Mobile termination charges are paid by the mobile operator on whose network the call originates to the operator on whose network the call terminates. At present this charge has been fixed at 20 paise.
The move to reduce the fee has been opposed by incumbent operators as they stand to lose revenue. But new players are in favour of a low termination rates because for them the net outflow of traffic is more than incoming calls.
From the consumer point of view, lower termination charges could result in lower tariffs if operators pass on the proposed reduction in charges. New players, which will benefit from the move, are likely to be the first to drop tariffs which would then put pressure on the incumbents to follow suit despite being negatively affected by the lower charges.
The Supreme Court had earlier directed TRAI to evolve a new set of interconnection charges between operators for carrying calls of one network through others. The apex court had given its direction on a petition by TRAI challenging the TDSAT order, which had set aside the TRAI's Interconnection Usage Charges (Regulation), 2009. The TDSAT had set aside TRAI's 2009 IUCR on a host of petitions by various mobile service-providers objecting to the telecom regulator's order.
In its 2009 IUC regulation, TRAI had fixed a mobile termination charge (MTC) at 20 paise per minute for all local and national long-distance charges. It had also raised the MTC for incoming international calls to 40 paise per minute from 30 paise, while putting a ceiling on carriage fee of 65 paise per minute for domestic long-distance calls.

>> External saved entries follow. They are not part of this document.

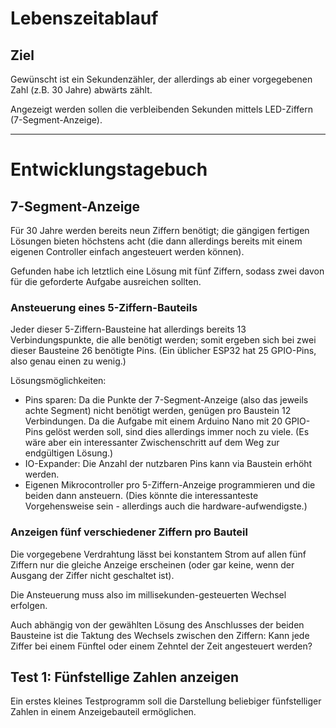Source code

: # Lebenszeitablauf

## Ziel

Gewünscht ist ein Sekundenzähler, der allerdings ab einer vorgegebenen Zahl (z.B. 30 Jahre) abwärts zählt.

Angezeigt werden sollen die verbleibenden Sekunden mittels LED-Ziffern (7-Segment-Anzeige).

--------------------------------------------------------------------------------

# Entwicklungstagebuch

## 7-Segment-Anzeige

Für 30 Jahre werden bereits neun Ziffern benötigt;
die gängigen fertigen Lösungen bieten höchstens acht
(die dann allerdings bereits mit einem eigenen Controller einfach angesteuert werden können).

Gefunden habe ich letztlich eine Lösung mit fünf Ziffern,
sodass zwei davon für die geforderte Aufgabe ausreichen sollten.

### Ansteuerung eines 5-Ziffern-Bauteils

Jeder dieser 5-Ziffern-Bausteine hat allerdings bereits 13 Verbindungspunkte,
die alle benötigt werden;
somit ergeben sich bei zwei dieser Bausteine 26 benötigte Pins.
(Ein üblicher ESP32 hat 25 GPIO-Pins, also genau einen zu wenig.)

Lösungsmöglichkeiten:
- Pins sparen: Da die Punkte der 7-Segment-Anzeige (also das jeweils achte Segment) nicht benötigt werden, genügen pro Baustein 12 Verbindungen.
  Da die Aufgabe mit einem Arduino Nano mit 20 GPIO-Pins gelöst werden soll, sind dies allerdings immer noch zu viele.
  (Es wäre aber ein interessanter Zwischenschritt auf dem Weg zur endgültigen Lösung.)
- IO-Expander: Die Anzahl der nutzbaren Pins kann via Baustein erhöht werden.
- Eigenen Mikrocontroller pro 5-Ziffern-Anzeige programmieren und die beiden dann ansteuern.
  (Dies könnte die interessanteste Vorgehensweise sein - allerdings auch die hardware-aufwendigste.)

### Anzeigen fünf verschiedener Ziffern pro Bauteil

Die vorgegebene Verdrahtung lässt bei konstantem Strom auf allen fünf Ziffern
nur die gleiche Anzeige erscheinen
(oder gar keine, wenn der Ausgang der Ziffer nicht geschaltet ist).

Die Ansteuerung muss also im millisekunden-gesteuerten Wechsel erfolgen.

Auch abhängig von der gewählten Lösung des Anschlusses der beiden Bausteine ist
die Taktung des Wechsels zwischen den Ziffern:
Kann jede Ziffer bei einem Fünftel oder einem Zehntel der Zeit angesteuert werden?


## Test 1: Fünfstellige Zahlen anzeigen

Ein erstes kleines Testprogramm soll die Darstellung
beliebiger fünfstelliger Zahlen in einem Anzeigebauteil ermöglichen.

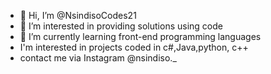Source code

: - 👋 Hi, I’m @NsindisoCodes21
- 👀 I’m interested in providing solutions using code
- 🌱 I’m currently learning front-end programming languages 
- I'm interested in projects coded in c#,Java,python, c++
- contact me via Instagram @nsindiso._

<!---
NsindisoCodes21/NsindisoCodes21 is a ✨ special ✨ repository because its `README.md` (this file) appears on your GitHub profile.
You can click the Preview link to take a look at your changes.
--->
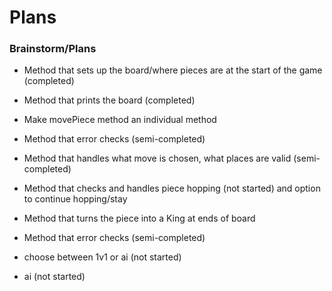 # Plans

### Brainstorm/Plans

* Method that sets up the board/where pieces are at the start of the game (completed)
* Method that prints the board (completed)

* Make movePiece method an individual method
* Method that error checks (semi-completed)

* Method that handles what move is chosen, what places are valid (semi-completed)
* Method that checks and handles piece hopping (not started) and option to continue hopping/stay
* Method that turns the piece into a King at ends of board
* Method that error checks (semi-completed)
* choose between 1v1 or ai (not started)
* ai (not started)

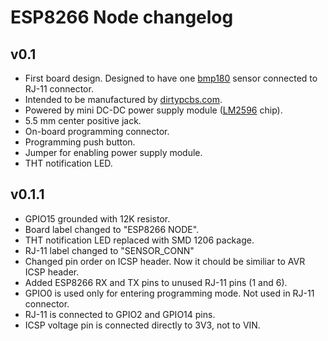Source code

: # ESP8266 Node changelog

## v0.1

 - First board design. Designed to have one [bmp180](https://www.adafruit.com/products/1603) sensor connected to RJ-11 connector.
 - Intended to be manufactured by [dirtypcbs.com](http://dirtypcbs.com/).
 - Powered by mini DC-DC power supply module ([LM2596](http://www.ti.com/lit/ds/symlink/lm2596.pdf) chip).
 - 5.5 mm center positive jack.
 - On-board programming connector.
 - Programming push button.
 - Jumper for enabling power supply module.
 - THT notification LED.

## v0.1.1

 - GPIO15 grounded with 12K resistor.
 - Board label changed to "ESP8266 NODE".
 - THT notification LED replaced with SMD 1206 package.
 - RJ-11 label changed to "SENSOR_CONN"
 - Changed pin order on ICSP header. Now it chould be similiar to AVR ICSP header.
 - Added ESP8266 RX and TX pins to unused RJ-11 pins (1 and 6).
 - GPIO0 is used only for entering programming mode. Not used in RJ-11 connector.
 - RJ-11 is connected to GPIO2 and GPIO14 pins.
 - ICSP voltage pin is connected directly to 3V3, not to VIN.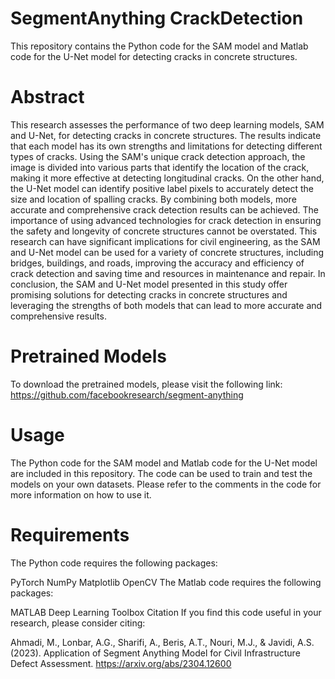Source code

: # SegmentAnything CrackDetection

This repository contains the Python code for the SAM model and Matlab code for the U-Net model for detecting cracks in concrete structures.

# Abstract

This research assesses the performance of two deep learning models, SAM and U-Net, for detecting cracks in concrete structures. The results indicate that each model has its own strengths and limitations for detecting different types of cracks. Using the SAM's unique crack detection approach, the image is divided into various parts that identify the location of the crack, making it more effective at detecting longitudinal cracks. On the other hand, the U-Net model can identify positive label pixels to accurately detect the size and location of spalling cracks. By combining both models, more accurate and comprehensive crack detection results can be achieved. The importance of using advanced technologies for crack detection in ensuring the safety and longevity of concrete structures cannot be overstated. This research can have significant implications for civil engineering, as the SAM and U-Net model can be used for a variety of concrete structures, including bridges, buildings, and roads, improving the accuracy and efficiency of crack detection and saving time and resources in maintenance and repair. In conclusion, the SAM and U-Net model presented in this study offer promising solutions for detecting cracks in concrete structures and leveraging the strengths of both models that can lead to more accurate and comprehensive results.

# Pretrained Models
To download the pretrained models, please visit the following link: https://github.com/facebookresearch/segment-anything

# Usage
The Python code for the SAM model and Matlab code for the U-Net model are included in this repository. The code can be used to train and test the models on your own datasets. Please refer to the comments in the code for more information on how to use it.

# Requirements
The Python code requires the following packages:

PyTorch
NumPy
Matplotlib
OpenCV
The Matlab code requires the following packages:

MATLAB Deep Learning Toolbox
Citation
If you find this code useful in your research, please consider citing:

Ahmadi, M., Lonbar, A.G., Sharifi, A., Beris, A.T., Nouri, M.J., & Javidi, A.S. (2023). Application of Segment Anything Model for Civil Infrastructure Defect Assessment.
https://arxiv.org/abs/2304.12600
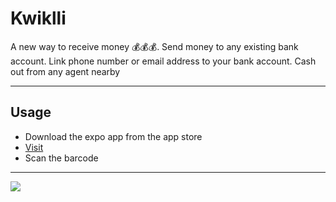 # Kwiklli

A new way to receive money 💰💰💰. Send money to any existing bank account. Link phone number or email address to your bank account. Cash out from any agent nearby

---

## Usage

- Download the expo app from the app store
- [Visit](https://expo.dev/@shaolinmkz/kwiklli-bank-mobile)
- Scan the barcode

---
![](kwiklli_giphy.gif)

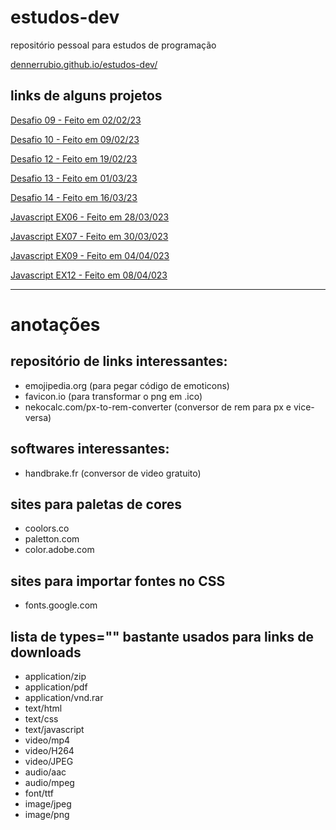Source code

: # estudos-dev
repositório pessoal para estudos de programação

[dennerrubio.github.io/estudos-dev/](https://dennerrubio.github.io/estudos-dev/)

## links de alguns projetos
[Desafio 09 - Feito em 02/02/23](https://dennerrubio.github.io/estudos-dev/html-css/curso-em-video/desafios/de09/index.html)

[Desafio 10 - Feito em 09/02/23](https://dennerrubio.github.io/estudos-dev/html-css/curso-em-video/desafios/de10/index.html)

[Desafio 12 - Feito em 19/02/23](https://dennerrubio.github.io/estudos-dev/html-css/curso-em-video/desafios/de12/index.html)

[Desafio 13 - Feito em 01/03/23](https://dennerrubio.github.io/estudos-dev/html-css/curso-em-video/desafios/de13/index.html)

[Desafio 14 - Feito em 16/03/23](https://dennerrubio.github.io/estudos-dev/html-css/curso-em-video/desafios/de14/index.html)

[Javascript EX06 - Feito em 28/03/023](https://dennerrubio.github.io/estudos-dev/javascript/curso-em-video/exercicios/ex06/index.html)

[Javascript EX07 - Feito em 30/03/023](https://dennerrubio.github.io/estudos-dev/javascript/curso-em-video/exercicios/ex07/index.html)

[Javascript EX09 - Feito em 04/04/023](https://dennerrubio.github.io/estudos-dev/javascript/curso-em-video/exercicios/ex09/index.html)

[Javascript EX12 - Feito em 08/04/023](https://dennerrubio.github.io/estudos-dev/javascript/curso-em-video/exercicios/ex12/index.html)


---


# anotações
## repositório de links interessantes:
- emojipedia.org (para pegar código de emoticons)
- favicon.io (para transformar o png em .ico)
- nekocalc.com/px-to-rem-converter (conversor de rem para px e vice-versa)

## softwares interessantes:
- handbrake.fr (conversor de video gratuito)

## sites para paletas de cores
- coolors.co
- paletton.com
- color.adobe.com

## sites para importar fontes no CSS
- fonts.google.com

## lista de types="" bastante usados para links de downloads
- application/zip
- application/pdf
- application/vnd.rar
- text/html
- text/css
- text/javascript
- video/mp4
- video/H264
- video/JPEG
- audio/aac
- audio/mpeg
- font/ttf
- image/jpeg
- image/png
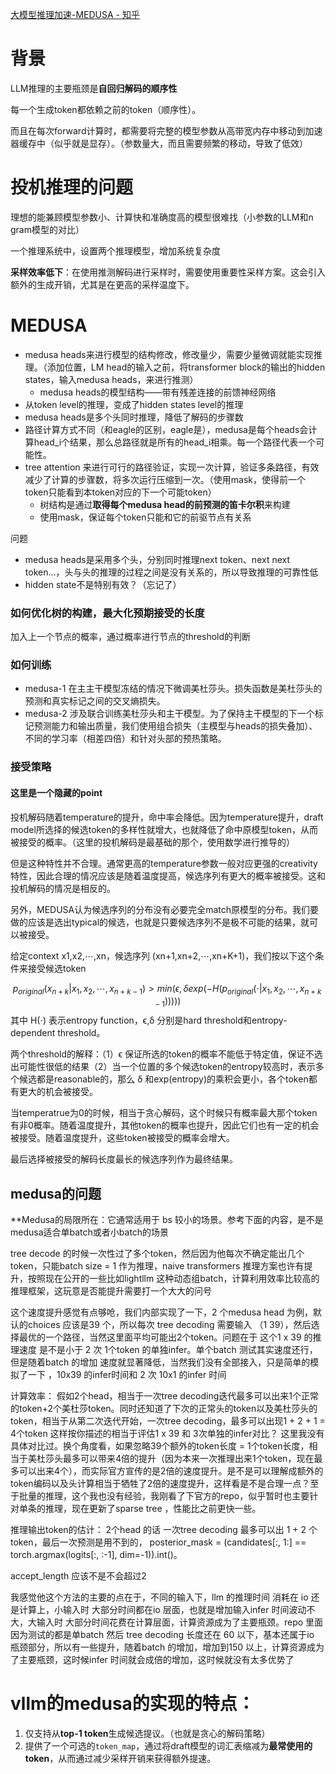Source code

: [大模型推理加速-MEDUSA - 知乎](https://zhuanlan.zhihu.com/p/703461293)
# 背景
LLM推理的主要瓶颈是**自回归解码的顺序性**

每一个生成token都依赖之前的token（顺序性）。

而且在每次forward计算时，都需要将完整的模型参数从高带宽内存中移动到加速器缓存中（似乎就是显存）。（参数量大，而且需要频繁的移动，导致了低效）
# 投机推理的问题
理想的能兼顾模型参数小、计算快和准确度高的模型很难找（小参数的LLM和n gram模型的对比）

一个推理系统中，设置两个推理模型，增加系统复杂度

**采样效率低下**：在使用推测解码进行采样时，需要使用重要性采样方案。这会引入额外的生成开销，尤其是在更高的采样温度下。

# MEDUSA
- medusa heads来进行模型的结构修改，修改量少，需要少量微调就能实现推理。（添加位置，LM head的输入之前，将transformer block的输出的hidden states，输入medusa heads，来进行推测）
	- medusa heads的模型结构——带有残差连接的前馈神经网络
- 从token level的推理，变成了hidden states level的推理
- medusa heads是多个头同时推理，降低了解码的步骤数
- 路径计算方式不同（和eagle的区别，eagle是），medusa是每个heads会计算head_i个结果，那么总路径就是所有的head_i相乘。每一个路径代表一个可能性。
- tree attention 来进行可行的路径验证，实现一次计算，验证多条路径，有效减少了计算的步骤数，将多次运行压缩到一次。（使用mask，使得前一个token只能看到本token对应的下一个可能token）
	- 树结构是通过**取得每个medusa head的前预测的笛卡尔积**来构建
	- 使用mask，保证每个token只能和它的前驱节点有关系

问题
- medusa heads是采用多个头，分别同时推理next token、next next token...，头与头的推理的过程之间是没有关系的，所以导致推理的可靠性低
- hidden state不是特别有效？（忘记了）
### 如何优化树的构建，最大化预期接受的长度
加入上一个节点的概率，通过概率进行节点的threshold的判断

### 如何训练
- medusa-1 在主主干模型冻结的情况下微调美杜莎头。损失函数是美杜莎头的预测和真实标记之间的交叉熵损失。
- medusa-2 涉及联合训练美杜莎头和主干模型。为了保持主干模型的下一个标记预测能力和输出质量，我们使用组合损失（主模型与heads的损失叠加）、不同的学习率（相差四倍）和针对头部的预热策略。

### 接受策略
#### 这里是一个隐藏的point

投机解码随着temperature的提升，命中率会降低。因为temperature提升，draft model所选择的候选token的多样性就增大，也就降低了命中原模型token，从而被接受的概率。（这里的投机解码是最基础的那个，使用数学进行推导的）

但是这种特性并不合理。通常更高的temperature参数一般对应更强的creativity特性，因此合理的情况应该是随着温度提高，候选序列有更大的概率被接受。这和投机解码的情况是相反的。

另外，MEDUSA认为候选序列的分布没有必要完全match原模型的分布。我们要做的应该是选出typical的候选，也就是只要候选序列不是极不可能的结果，就可以被接受。

给定context x1,x2,⋯,xn，候选序列 (xn+1,xn+2,⋯,xn+K+1)，我们按以下这个条件来接受候选token

$$p_{original}(x_{n+k}|x_1,x_2,⋯,x_{n+k−1})>min(ϵ,δexp⁡(−H(p_{original}(⋅|x_1,x_2,⋯,x_{n+k−1})))))$$
其中 H(⋅) 表示entropy function，ϵ,δ 分别是hard threshold和entropy-dependent threshold。

两个threshold的解释：（1）ϵ 保证所选的token的概率不能低于特定值，保证不选出可能性很低的结果（2）当一个位置的多个候选token的entropy较高时，表示多个候选都是reasonable的，那么 δ 和exp(entropy)的乘积会更小，各个token都有更大的机会被接受。

当temperatrue为0的时候，相当于贪心解码，这个时候只有概率最大那个token有非0概率。随着温度提升，其他token的概率也提升，因此它们也有一定的机会被接受。随着温度提升，这些token被接受的概率会增大。

最后选择被接受的解码长度最长的候选序列作为最终结果。
## medusa的问题
**Medusa的局限所在：它通常适用于 bs 较小的场景。参考下面的内容，是不是medusa适合单batch或者小batch的场景

tree decode 的时候一次性过了多个token，然后因为他每次不确定能出几个token，只能batch size = 1 作为推理，naive transformers 推理方案也许有提升，按照现在公开的一些比如lightllm 这种动态组batch，计算利用效率比较高的推理框架，这玩意是否能提升需要打一个大大的问号

这个速度提升感觉有点够呛，我们内部实现了一下，2 个medusa head 为例，默认的choices 应该是39 个，所以每次 tree decoding 需要输入 （1 39），然后选择最优的一个路径，当然这里面平均可能出2个token。问题在于 这个1 x 39 的推理速度 是不是小于 2 次 1个token 的单独infer。单个batch 测试其实速度还行，但是随着batch 的增加 速度就显著降低，当然我们没有全部接入，只是简单的模拟了一下 ，10x39 的infer时间和 2 次 10x1 的infer 时间

计算效率：
假如2个head，相当于一次tree decoding迭代最多可以出来1个正常的token+2个美杜莎token。同时还知道了下次的正常头的token以及美杜莎头的token，相当于从第二次迭代开始，一次tree decoding，最多可以出现1 + 2 + 1 = 4个token 这样按你描述的相当于评估1 x 39 和 3次单独的infer对比？ 这里我没有具体对比过。换个角度看，如果忽略39个额外的token长度 = 1个token长度，相当于美杜莎头最多可以带来4倍的提升（因为本来一次推理出来1个token，现在最多可以出来4个），而实际官方宣传的是2倍的速度提升。是不是可以理解成额外的token编码以及头计算相当于牺牲了2倍的速度提升，这样看是不是合理一点？至于批量的推理，这个我也没有经验，我刚看了下官方的repo，似乎暂时也主要针对单条的推理，现在更新了sparse tree ，性能比之前更快一些。


推理输出token的估计：
2个head 的话 一次tree decoding 最多可以出 1 + 2 个token，最后一次预测是用不到的， posterior_mask = (candidates[:, 1:] == torch.argmax(logits[:, :-1], dim=-1)).int()。

accept_length 应该不是不会超过2

我感觉他这个方法的主要的点在于，不同的输入下，llm 的推理时间 消耗在 io 还是计算上，小输入时 大部分时间都在io 层面，也就是增加输入infer 时间波动不大，大输入时 大部分时间花费在计算层面，计算资源成为了主要瓶颈。repo 里面因为测试的都是单batch 然后 tree decoding 长度还在 60 以下，基本还属于io 瓶颈部分，所以有一些提升，随着batch 的增加，增加到150 以上，计算资源成为了主要瓶颈，这时候infer 时间就会成倍的增加，这时候就没有太多优势了


# vllm的medusa的实现的特点：
1. 仅支持从**top-1 token**生成候选提议。（也就是贪心的解码策略）
2. 提供了一个可选的`token_map`，通过将draft模型的词汇表缩减为**最常使用的token**，从而通过减少采样开销来获得额外提速。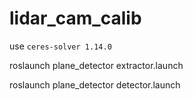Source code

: # lidar_cam_calib

use `ceres-solver 1.14.0`

roslaunch plane_detector extractor.launch

roslaunch plane_detector detector.launch

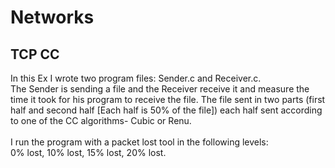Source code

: # Networks
## TCP CC<br>
In this Ex I wrote two program files: Sender.c and Receiver.c. <br> 
The Sender is sending a file and the Receiver receive it and measure the time it took for his program to receive the file.
The file sent in two parts (first half and second half [Each half is 50% of the file]) each half sent according to one of the CC algorithms- Cubic or Renu.<br><br>
I run the program with a packet lost tool in the following levels:<br>
0% lost, 10% lost, 15% lost, 20% lost.
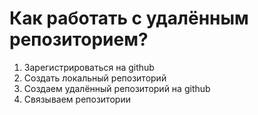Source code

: # Как работать с удалённым репозиторием?

1. Зарегистрироваться на github
2. Создать локальный репозиторий
3. Создаем удалённый репозиторий на github
4. Связываем репозитории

This regulation was opposed by state-run BSNL and private operators — Bharti, Vodafone, Idea, Aircel, Etisalat DB and CDMA lobby group AUSPI — which had filed several petitions before TDSAT.
BSNL wanted termination charges for the wire-line services to be fixed by the regulator on the data supplied by it on actual-cost basis. It also wanted the MTC for incoming ISD calls to be fixed through mutual negotiation between operators. Alternatively, it wanted an MTC in the Rs 3-4 range instead of 30 paise. GSM operators, including Airtel and Vodafone, want an MTC of 35 paise instead of 20 paise. New players wanted the charge to be near the 10 paise mark.
TRAI had earlier submitted before the Supreme Court that it had fixed the MTC in such a way so that the commercial interests of the exiting big operators and small operators could be balanced.
A final decision on the issue will be taken by the apex court.